◆ Source texts of formatted documents:
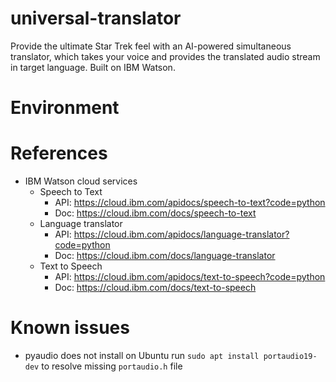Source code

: # universal-translator
Provide the ultimate Star Trek feel with an AI-powered simultaneous translator, which takes your voice and provides the translated audio stream in target language.
Built on IBM Watson.


# Environment



# References
- IBM Watson cloud services
  - Speech to Text
    - API: https://cloud.ibm.com/apidocs/speech-to-text?code=python
    - Doc: https://cloud.ibm.com/docs/speech-to-text
  - Language translator
    - API: https://cloud.ibm.com/apidocs/language-translator?code=python
    - Doc: https://cloud.ibm.com/docs/language-translator
  - Text to Speech
    - API: https://cloud.ibm.com/apidocs/text-to-speech?code=python 
    - Doc: https://cloud.ibm.com/docs/text-to-speech


# Known issues

- pyaudio does not install on Ubuntu
run `sudo apt install portaudio19-dev` to resolve missing `portaudio.h` file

◆ Problem requirements:
Copy each line from the data that features the string "cloud".

◆ Response:
- IBM Watson cloud services
    - API: https://cloud.ibm.com/apidocs/speech-to-text?code=python
    - Doc: https://cloud.ibm.com/docs/speech-to-text
    - API: https://cloud.ibm.com/apidocs/language-translator?code=python
    - Doc: https://cloud.ibm.com/docs/language-translator
    - API: https://cloud.ibm.com/apidocs/text-to-speech?code=python 
    - Doc: https://cloud.ibm.com/docs/text-to-speech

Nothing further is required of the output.